Lines with the string "main" must each be copied from the listing.

:: Data to examine ::

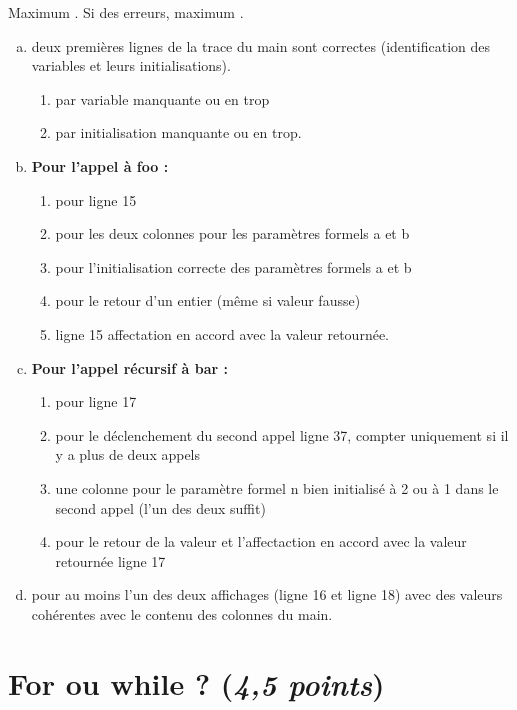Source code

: \begin{baremeenv}
 Maximum . Si des erreurs, maximum .
  \begin{enumerate}[(a)]
\item {} deux premières lignes de la trace du main sont correctes
  (identification des variables et leurs initialisations).
  \begin{enumerate}[$\ast$]
  \item {} par variable manquante ou en trop
  \item {} par initialisation manquante ou en trop.
  \end{enumerate}
\item {} \textbf{Pour l'appel à foo :}
  \begin{enumerate}[$\ast$]
  \item {} pour  ligne 15
  \item {} pour les deux colonnes pour les paramètres formels a
    et b
  \item {} pour l'initialisation correcte des paramètres formels a
    et b
\item {} pour le retour d'un entier (même si valeur fausse)
\item {} ligne 15 affectation en accord avec la valeur retournée.
 \end{enumerate}
\item {}  \textbf{Pour l'appel récursif à bar :}
  \begin{enumerate}[$\ast$]
  \item {} pour  ligne 17
  \item {} pour le déclenchement du second appel ligne 37,
    compter uniquement  si il y a plus de deux appels
  \item {} une colonne pour le paramètre formel n bien
    initialisé à 2 ou à 1 dans le second appel (l'un des deux suffit)
  \item {} pour le retour de la valeur et l'affectaction en
    accord avec la valeur retournée ligne 17
\end{enumerate}
\item {} pour au moins l'un des deux affichages (ligne 16 et
  ligne 18) avec des valeurs cohérentes avec le contenu des colonnes
  du main.
\end{enumerate}
\end{baremeenv}

\section{For ou while ? (\emph{4,5 points})}

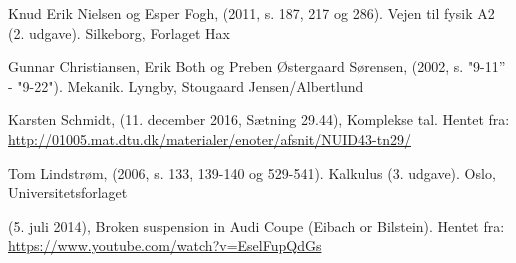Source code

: \begin{thebibliography}{9}


 
  Knud Erik Nielsen og Esper Fogh,
  (2011, s. 187, 217 og 286). 
  Vejen til fysik A2 (2. udgave). 
  Silkeborg,
  Forlaget Hax

  Gunnar Christiansen, Erik Both og Preben Østergaard Sørensen,
  (2002, s. "9-11'' - "9-22"). 
  Mekanik. 
  Lyngby,
  Stougaard Jensen/Albertlund
  
Karsten Schmidt,
(11. december 2016, Sætning 29.44), Komplekse tal. Hentet fra:
\url{http://01005.mat.dtu.dk/materialer/enoter/afsnit/NUID43-tn29/}

  Tom Lindstrøm,
  (2006, s. 133, 139-140 og 529-541). 
  Kalkulus (3. udgave). 
  Oslo,
  Universitetsforlaget
 
 (5. juli 2014), Broken suspension in Audi Coupe (Eibach or Bilstein). Hentet fra:
 \url{https://www.youtube.com/watch?v=EselFupQdGs}
  
\end{thebibliography}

:::

Output below →
\item {} deux premières lignes de la trace du main sont correctes
  du main.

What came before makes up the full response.